Певцы и музыканты тотчас же собрались в церкви, и два наших юных импровизированных регента начали репетицию. Все шло прекрасно. Пивовар, ткач, школьный учитель и булочник играли ни скрипках; дети и их родители составляли хоры. Все это были добрые крестьяне и ремесленники, люди флегматичные, внимательные и добросовестные. Йозефу уже приходилось слышать музыку Гольцбауэра в Вене, где она была в то время в чести, и он легко с ней справлялся. Консуэло же, поочередно участвуя во всех певческих выступлениях, так хорошо вела за собою хоры, что они превзошли самих себя.
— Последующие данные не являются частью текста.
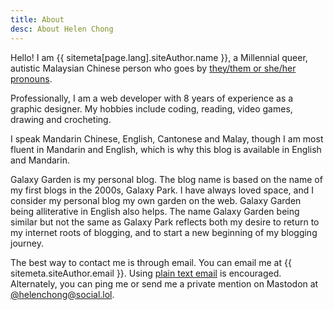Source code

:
 ```yaml
---
title: About
desc: About Helen Chong
---
```

Hello! I am {{ sitemeta[page.lang].siteAuthor.name }}, a Millennial queer, autistic Malaysian Chinese person who goes by [they/them or she/her pronouns](https://en.pronouns.page/@helenchong).

Professionally, I am a web developer with 8 years of experience as a graphic designer. My hobbies include coding, reading, video games, drawing and crocheting.

I speak Mandarin Chinese, English, Cantonese and Malay, though I am most fluent in Mandarin and English, which is why this blog is available in English and Mandarin.

Galaxy Garden is my personal blog. The blog name is based on the name of my first blogs in the 2000s, Galaxy Park. I have always loved space, and I consider my personal blog my own garden on the web. Galaxy Garden being alliterative in English also helps. The name Galaxy Garden being similar but not the same as Galaxy Park reflects both my desire to return to my internet roots of blogging, and to start a new beginning of my blogging journey.

The best way to contact me is through email. You can email me at {{ sitemeta.siteAuthor.email }}. Using [plain text email](https://useplaintext.email/) is encouraged. Alternately, you can ping me or send me a private mention on Mastodon at [@helenchong@social.lol](https://social.lol/@helenchong).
Два соло должны были исполнять сын и племянница Готлиба, его любимые ученики и лучшие певцы в приходе, но оба корифея на репетицию не явились под предлогом того, что они и так уверены в своих силах.

Йозеф и Консуэло отправились ужинать в дом кюре, где им был приготовлен ночлег. Добрый старик так и сиял; видно было, что он очень дорожил благолепием своей мессы, желая как можно лучше угодить господину канонику.

На следующий день вся деревня еще до света была на ногах. Трезвонили в колокола, по дорогам из окрестных деревень тянулись толпы верующих, чтобы присутствовать на торжественной службе. Карета каноника приближалась с величавой медлительностью. Церковь была разубрана самыми лучшими украшениями. Важность, которую каждый приписывал своей роли, очень забавляла Консуэло. Здесь царило почти такое же тщеславие и соперничество, как за кулисами театра. Только выражалось оно более наивно и скорее смешило, чем вызывало негодование.

За полчаса до начала мессы явился растерянный пономарь и сообщил о страшном заговоре, подстроенном завистливым и вероломным Готлибом. Узнав, что репетиция прошла прекрасно и все участвовавшие в ней прихожане очарованы пришельцами, он притворился тяжело больным, запретил племяннице и сыну, двум главным корифеям, отходить от своей постели, и, таким образом, праздничная служба лишалась не только самого Готлиба, чье присутствие считалось необходимым, чтобы дать ход всему делу, но и двух сольных партий, лучших номеров мессы. Все хористы упали духом, и с большим трудом удалось старательному и энергичному пономарю собрать их для совещания в церкви.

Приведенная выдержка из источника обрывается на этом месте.